Offline Filter Scheme

Overview

DA seeks to optimally combine information from model forecasts and observations to obtain the best estimate of the state or parameters of a dynamical system — the analysis. The challenges for modern geophysical models are: (1) the large-dimensional model state and observations, and (2) the nonlinearity in model dynamics and in the state–observation relation.

NEDAS addresses the first challenge through distributed-memory parallel computation, since the full ensemble state may be too large to fit in the RAM of a single processor. A pause-restart strategy is used: the forecast model writes its state to restart files, the assimilation step reads those files, computes the analysis, writes the updated files, and the model continues. This is offline assimilation, as opposed to online algorithms where model and DA share memory. NEDAS provides parallel file I/O that is efficient enough for most research and development purposes, though it is not aimed at latency-critical operational use.

Parallel Memory Layout

The ensemble model state has dimensions: member, variable, time, z, y, x, indexed by mem_id, v, t, k, j, i with sizes nens, nv, nt, nz, ny, nx.

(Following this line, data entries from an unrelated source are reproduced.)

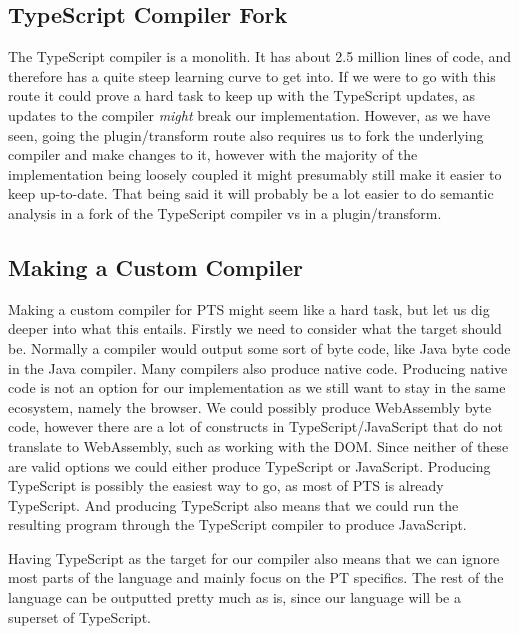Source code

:\subsection{TypeScript Compiler Fork}\label{subsec:typescript-compiler-fork}

The TypeScript compiler is a monolith.
It has about 2.5 million lines of code, and therefore has a quite steep learning curve to get into.
If we were to go with this route it could prove a hard task to keep up with the TypeScript updates, as updates to the compiler \textit{might} break our implementation.
However, as we have seen, going the plugin/transform route also requires us to fork the underlying compiler and make changes to it, however with the majority of the implementation being loosely coupled it might presumably still make it easier to keep up-to-date.
That being said it will probably be a lot easier to do semantic analysis in a fork of the TypeScript compiler vs in a plugin/transform.

\subsection{Making a Custom Compiler}\label{subsec:making-a-custom-compiler}


Making a custom compiler for PTS might seem like a hard task, but let us dig deeper into what this entails.
Firstly we need to consider what the target should be.
Normally a compiler would output some sort of byte code, like Java byte code in the Java compiler.
Many compilers also produce native code.
Producing native code is not an option for our implementation as we still want to stay in the same ecosystem, namely the browser.
We could possibly produce WebAssembly byte code, however there are a lot of constructs in TypeScript/JavaScript that do not translate to WebAssembly, such as working with the DOM\@.
Since neither of these are valid options we could either produce TypeScript or JavaScript.
Producing TypeScript is possibly the easiest way to go, as most of PTS is already TypeScript.
And producing TypeScript also means that we could run the resulting program through the TypeScript compiler to produce JavaScript.

Having TypeScript as the target for our compiler also means that we can ignore most parts of the language and mainly focus on the PT specifics.
The rest of the language can be outputted pretty much as is, since our language will be a superset of TypeScript.


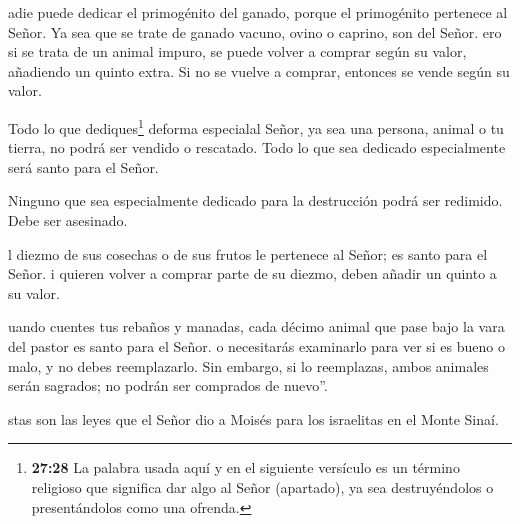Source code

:  adie puede dedicar el primogénito del ganado, porque el
primogénito pertenece al Señor. Ya sea que se trate de ganado vacuno,
ovino o caprino, son del Señor.  ero si se trata de un
animal impuro, se puede volver a comprar según su valor, añadiendo un
quinto extra. Si no se vuelve a comprar, entonces se vende según su
valor.

 Todo lo que dediques\footnote{\textbf{27:28} La palabra
  usada aquí y en el siguiente versículo es un término religioso que
  significa dar algo al Señor (apartado), ya sea destruyéndolos o
  presentándolos como una ofrenda.} deforma especialal Señor, ya sea una
persona, animal o tu tierra, no podrá ser vendido o rescatado. Todo lo
que sea dedicado especialmente será santo para el Señor.

 Ninguno que sea especialmente dedicado para la destrucción
podrá ser redimido. Debe ser asesinado.

 l diezmo de sus cosechas o de sus frutos le pertenece al
Señor; es santo para el Señor.  i quieren volver a comprar
parte de su diezmo, deben añadir un quinto a su valor.

 uando cuentes tus rebaños y manadas, cada décimo animal
que pase bajo la vara del pastor es santo para el Señor.  o
necesitarás examinarlo para ver si es bueno o malo, y no debes
reemplazarlo. Sin embargo, si lo reemplazas, ambos animales serán
sagrados; no podrán ser comprados de nuevo''.

 stas son las leyes que el Señor dio a Moisés para los
israelitas en el Monte Sinaí.

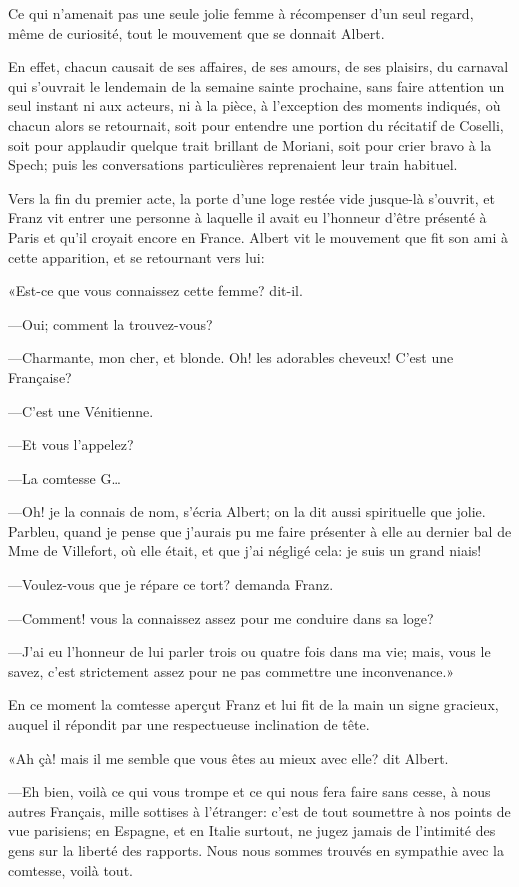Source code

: Ce qui n'amenait pas une seule jolie femme à récompenser d'un seul regard, même de curiosité, tout le mouvement que se donnait Albert. 

En effet, chacun causait de ses affaires, de ses amours, de ses plaisirs, du carnaval qui s'ouvrait le lendemain de la semaine sainte prochaine, sans faire attention un seul instant ni aux acteurs, ni à la pièce, à l'exception des moments indiqués, où chacun alors se retournait, soit pour entendre une portion du récitatif de Coselli, soit pour applaudir quelque trait brillant de Moriani, soit pour crier bravo à la Spech; puis les conversations particulières reprenaient leur train habituel.  

Vers la fin du premier acte, la porte d'une loge restée vide jusque-là s'ouvrit, et Franz vit entrer une personne à laquelle il avait eu l'honneur d'être présenté à Paris et qu'il croyait encore en France. Albert vit le mouvement que fit son ami à cette apparition, et se retournant vers lui: 

«Est-ce que vous connaissez cette femme? dit-il. 

—Oui; comment la trouvez-vous? 

—Charmante, mon cher, et blonde. Oh! les adorables cheveux! C'est une Française? 

—C'est une Vénitienne. 

—Et vous l'appelez? 

—La comtesse G\dots 

—Oh! je la connais de nom, s'écria Albert; on la dit aussi spirituelle que jolie. Parbleu, quand je pense que j'aurais pu me faire présenter à elle au dernier bal de Mme de Villefort, où elle était, et que j'ai négligé cela: je suis un grand niais! 

—Voulez-vous que je répare ce tort? demanda Franz. 

—Comment! vous la connaissez assez pour me conduire dans sa loge?  

—J'ai eu l'honneur de lui parler trois ou quatre fois dans ma vie; mais, vous le savez, c'est strictement assez pour ne pas commettre une inconvenance.» 

En ce moment la comtesse aperçut Franz et lui fit de la main un signe gracieux, auquel il répondit par une respectueuse inclination de tête. 

«Ah çà! mais il me semble que vous êtes au mieux avec elle? dit Albert. 

—Eh bien, voilà ce qui vous trompe et ce qui nous fera faire sans cesse, à nous autres Français, mille sottises à l'étranger: c'est de tout soumettre à nos points de vue parisiens; en Espagne, et en Italie surtout, ne jugez jamais de l'intimité des gens sur la liberté des rapports. Nous nous sommes trouvés en sympathie avec la comtesse, voilà tout. 

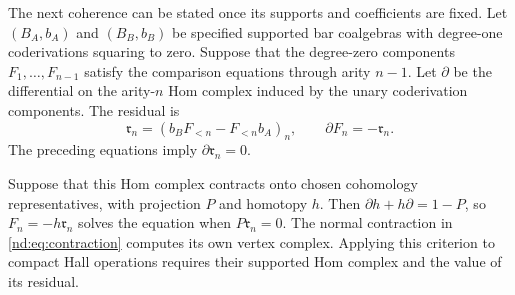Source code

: The next coherence can be stated once its supports and coefficients
are fixed. Let $(B_A,b_A)$ and $(B_B,b_B)$ be specified supported bar
coalgebras with degree-one coderivations squaring to zero.
Suppose that the degree-zero components $F_1,\ldots,F_{n-1}$ satisfy
the comparison equations through arity $n-1$.
Let $\partial$ be the differential on the arity-$n$ Hom complex
induced by the unary coderivation components. The residual is
\[
 \mathfrak r_n=(b_BF_{<n}-F_{<n}b_A)_n,\qquad
 \partial F_n=-\mathfrak r_n.
\]
The preceding equations imply $\partial\mathfrak r_n=0$.

Suppose that this Hom complex contracts onto chosen cohomology
representatives, with projection $P$ and homotopy $h$. Then
$\partial h+h\partial=1-P$, so $F_n=-h\mathfrak r_n$ solves the
equation when $P\mathfrak r_n=0$.
The normal contraction in \eqref{nd:eq:contraction} computes its own
vertex complex. Applying this criterion to compact Hall operations
requires their supported Hom complex and the value of its residual.
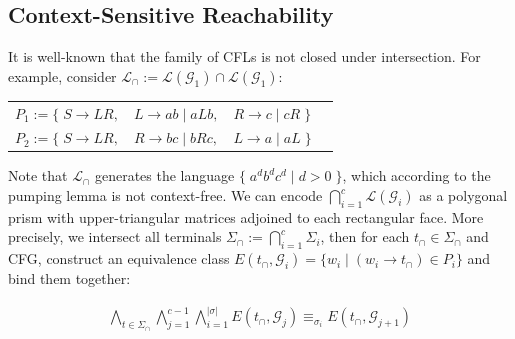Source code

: \documentclass[sigplan,nonacm,anonymous]{acmart}\settopmatter{printfolios=false,printccs=false,printacmref=false}
\begin{document}
  \subsection{Context-Sensitive Reachability}

  It is well-known that the family of CFLs is not closed under intersection. For example, consider $\mathcal{L}_\cap := \mathcal{L}(\mathcal{G}_1) \cap \mathcal{L}(\mathcal{G}_1)$:

  \begin{table}[H]
  \begin{tabular}{llll}
    $P_1 := \big\{\;S \rightarrow L R,$ & $L \rightarrow a b \mid a L b,$ & $R \rightarrow c \mid c R\;\big\}$\vspace{5pt}\\
    $P_2 := \big\{\;S \rightarrow L R,$ & $R \rightarrow b c \mid b R c,$ & $L \rightarrow a \mid a L\;\big\}$
  \end{tabular}
  \end{table}

  \noindent Note that $\mathcal{L}_\cap$ generates the language $\big\{\;a^d b^d c^d \mid d > 0\;\big\}$, which according to the pumping lemma is not context-free. We can encode $\bigcap_{i=1}^c \mathcal{L}(\mathcal{G}_i)$ as a polygonal prism with upper-triangular matrices adjoined to each rectangular face. More precisely, we intersect all terminals $\Sigma_\cap := \bigcap_{i=1}^c \Sigma_i$, then for each $t_\cap \in \Sigma_\cap$ and CFG, construct an equivalence class $E(t_\cap, \mathcal{G}_i) = \{ w_i \mid (w_i \rightarrow t_\cap) \in P_i\}$ and bind them together:

 \begin{align}
  \bigwedge_{t\in\Sigma_\cap}\bigwedge_{j = 1}^{c-1}\bigwedge_{i=1}^{|\sigma|} E(t_{\cap}, \mathcal{G}_j) \equiv_{\sigma_i} E(t_{\cap}, \mathcal{G}_{j+1})
  \end{align}
\end{document}
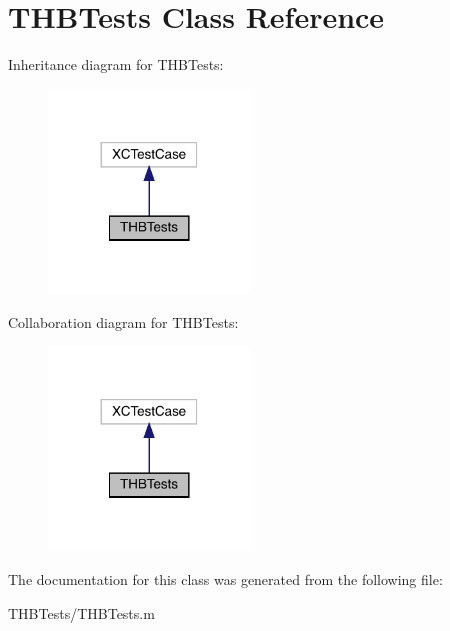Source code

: \hypertarget{interface_t_h_b_tests}{}\section{T\+H\+B\+Tests Class Reference}
\label{interface_t_h_b_tests}


Inheritance diagram for T\+H\+B\+Tests\+:\nopagebreak
\begin{figure}[H]
\begin{center}
\leavevmode
\includegraphics[width=152pt]{interface_t_h_b_tests__inherit__graph}
\end{center}
\end{figure}


Collaboration diagram for T\+H\+B\+Tests\+:\nopagebreak
\begin{figure}[H]
\begin{center}
\leavevmode
\includegraphics[width=152pt]{interface_t_h_b_tests__coll__graph}
\end{center}
\end{figure}


The documentation for this class was generated from the following file\+:\begin{DoxyCompactItemize}
\item 
T\+H\+B\+Tests/T\+H\+B\+Tests.\+m\end{DoxyCompactItemize}
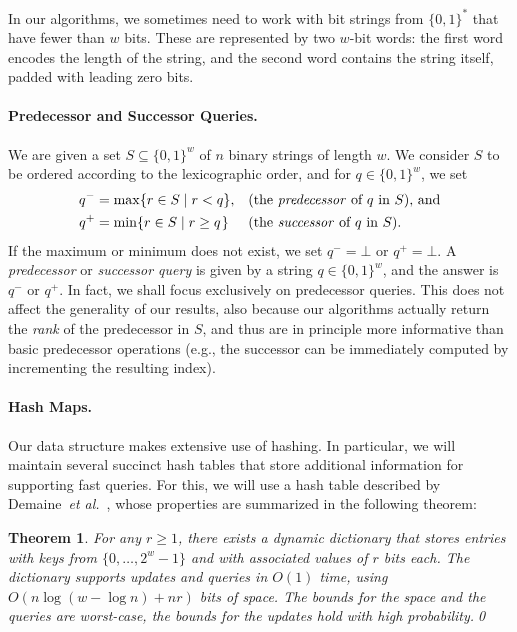 \documentclass[a4paper,11pt]{article}
\newtheorem{theorem}{Theorem}[section]
\newcommand{\etal}{\emph{et al.}\xspace}
\newcommand{\?}{\mskip1.5mu}
\begin{document}
In our algorithms, we sometimes need to work with
bit strings from $\{0, 1\}^*$ that have fewer than $w$ bits. 
These are represented by
two $w$-bit words: the first word encodes the length of the string, 
and the second word contains the string itself, padded with leading
zero bits.

\paragraph{Predecessor and Successor Queries.}
We are given a set $S \subseteq \{0, 1\}^w$ of $n$ binary strings of 
length $w$. We consider $S$ to be ordered according to the 
lexicographic order, and for $q \in \{0, 1\}^w$, we set
\begin{align*}
     q^- &= \max \{r \in S \mid r < q\},  && 
        \text{(the \emph{predecessor} of $q$ in $S$), and} \\
     q^+ &= \min \{r \in S \mid r \geq q\?\} && 
       \text{(the \emph{successor} of $q$ in $S$)}.
\end{align*}
If the maximum or minimum does not exist, we set $q^- = \bot$ or 
$q^+ = \bot$.  A \emph{predecessor} or \emph{successor query} is
given by a string $q \in \{0, 1\}^w$, and the answer is $q^-$ or 
$q^+$. In fact, we shall focus exclusively on predecessor queries. 
This does not affect the generality of our results,
also because our algorithms actually return the \emph{rank} of the 
predecessor in $S$, and thus are in principle more informative 
than basic predecessor operations
(e.g., the successor can be immediately computed by incrementing 
the resulting index).

\paragraph{Hash Maps.}
Our data structure makes extensive use of
hashing. In particular, we will maintain several
succinct hash tables that store additional
information for supporting fast queries.
For this, we will use a hash table described
by Demaine~\etal~\cite{DemaineMePaPa06}, whose
properties are summarized in the following theorem:

\begin{theorem}\label{thm:succinct_retrieval_only_hashtable}
For any $r \geq 1$, there exists a dynamic dictionary that
stores entries with keys from $\{0, \dots, 2^w-1\}$ and with 
associated values of $r$ bits each.
The dictionary supports updates and queries in $O(1)$ time,
using $O(n \log(w - \log n) + nr)$ \emph{bits} of space.
The bounds for the space and the queries are
worst-case, the bounds for the updates hold with
high probability.\qed
\end{theorem}
\end{document}
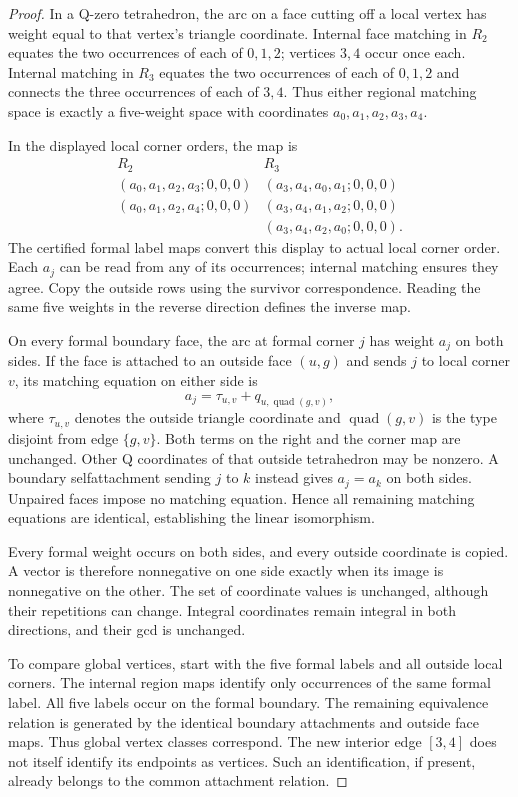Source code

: \begin{proof}
In a Q-zero tetrahedron, the arc on a face cutting off a local vertex
has weight equal to that vertex's triangle coordinate.  Internal face
matching in $R_2$ equates the two occurrences of each of $0,1,2$; vertices
$3,4$ occur once each.  Internal matching in $R_3$ equates the two
occurrences of each of $0,1,2$ and connects the three occurrences of each
of $3,4$.  Thus either regional matching space is exactly a five-weight
space with coordinates $a_0,a_1,a_2,a_3,a_4$.

In the displayed local corner orders, the map is
\[
\begin{array}{c|c}
 R_2 & R_3\\ \hline
 (a_0,a_1,a_2,a_3;0,0,0)&(a_3,a_4,a_0,a_1;0,0,0)\\
 (a_0,a_1,a_2,a_4;0,0,0)&(a_3,a_4,a_1,a_2;0,0,0)\\
                         &(a_3,a_4,a_2,a_0;0,0,0).
\end{array}
\]
The certified formal label maps convert this display to actual local
corner order.  Each $a_j$ can be read from any of its occurrences;
internal matching ensures they agree.  Copy the outside rows using the
survivor correspondence.  Reading the same five weights in the reverse
direction defines the inverse map.

On every formal boundary face, the arc at formal corner $j$ has weight
$a_j$ on both sides.  If the face is attached to an outside face $(u,g)$
and sends $j$ to local corner $v$, its matching equation on either side is
\[
 a_j=\tau_{u,v}+q_{u,\operatorname{quad}(g,v)},
\]
where $\tau_{u,v}$ denotes the outside triangle coordinate and
$\operatorname{quad}(g,v)$ is the type disjoint from edge $\{g,v\}$.
Both terms on the right and the corner map are unchanged.  Other Q
coordinates of that outside tetrahedron may be nonzero.  A boundary
selfattachment sending $j$ to $k$ instead gives $a_j=a_k$ on both sides.
Unpaired faces impose no matching equation.  Hence all remaining matching
equations are identical, establishing the linear isomorphism.

Every formal weight occurs on both sides, and every outside coordinate
is copied.  A vector is therefore nonnegative on one side exactly when
its image is nonnegative on the other.  The set of coordinate values is
unchanged, although their repetitions can change.  Integral coordinates
remain integral in both directions, and their gcd is unchanged.

To compare global vertices, start with the five formal labels and all
outside local corners.  The internal region maps identify only occurrences
of the same formal label.  All five labels occur on the formal boundary.
The remaining equivalence relation is generated by the identical boundary
attachments and outside face maps.  Thus global vertex classes correspond.
The new interior edge $[3,4]$ does not itself identify its endpoints as
vertices.  Such an identification, if present, already belongs to the
common attachment relation.


\end{proof}
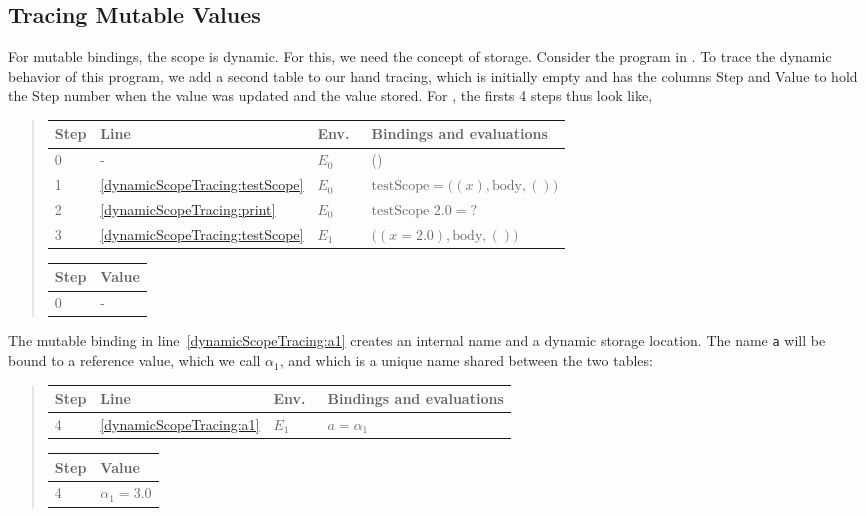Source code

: \documentclass[fsharpNotes.tex]{subfiles}
\begin{document}
\subsection{Tracing Mutable Values}
For mutable bindings, the scope is dynamic. For this, we need the concept of storage. Consider the program in .
%
%
To trace the dynamic behavior of this program, we add a second table to our hand tracing, which is initially empty and has the columns Step and Value to hold the Step number when the value was updated and the value stored. For , the firsts 4 steps thus look like,
\begin{quote}
  \begin{tabular*}{0.65\linewidth}[t]{l|lll}
    Step & Line & Env.\ & Bindings and evaluations\\
    \hline
    0 & - & $E_0$ & ()\\
    1 &\ref{dynamicScopeTracing:testScope} & $E_0$ & $\text{testScope} = \big((x), \text{body}, ()\big)$\\
    2 &\ref{dynamicScopeTracing:print} & $E_0$ & $\text{testScope } 2.0 = \text{?}$\\
    3 &\ref{dynamicScopeTracing:testScope} & $E_1$ & $\big((x=2.0), \text{body}, ()\big)$\\
  \end{tabular*}
  \hspace*{0.03\linewidth}
  \begin{tabular*}{0.25\linewidth}[t]{l|l}
    Step & Value\\
    \hline
    0 & -\\
  \end{tabular*}
\end{quote}
The mutable binding in line~\ref{dynamicScopeTracing:a1} creates an internal name and a dynamic storage location. The name \lstinline{a} will be bound to a reference value, which we call $\alpha_1$, and which is a unique name shared between the two tables:
\begin{quote}
  \begin{tabular*}{0.65\linewidth}[t]{l|lll}
    Step & Line & Env.\ & Bindings and evaluations\\
    \hline
    4 &\ref{dynamicScopeTracing:a1} & $E_1$ & $a = \alpha_1$\\
  \end{tabular*}
  \hspace*{0.03\linewidth}
  \begin{tabular*}{0.25\linewidth}[t]{l|l}
    Step & Value\\
    \hline
    4 & $\alpha_1 = 3.0$\\
  \end{tabular*}
\end{quote}
\end{document}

To parallelize workload, the dimensions are grouped into three indices:

mem_id — indexes the ensemble members.
rec_id (FieldRecordID) — indexes unique 2D fields identified by the tuple (v, t, k). Because nz and nt may vary between variables, these dimensions are stacked into a flat record dimension of size nrec.
par_id (PartitionID) — indexes spatial partitions, which are subsets of the 2D analysis grid. For a regular grid each partition is defined by a slice tuple (istart, iend, di, jstart, jend, dj); for an irregular grid it is an array of grid-point indices.

At any moment each processor stores a subset of the state in one of two layouts:

Field-complete — the processor holds all par_id but only a subset of (mem_id, rec_id). This layout is natural for file I/O and pre/post-processing.
Ensemble-complete — the processor holds all mem_id but only a subset of (rec_id, par_id). This layout is required by ensemble DA algorithms.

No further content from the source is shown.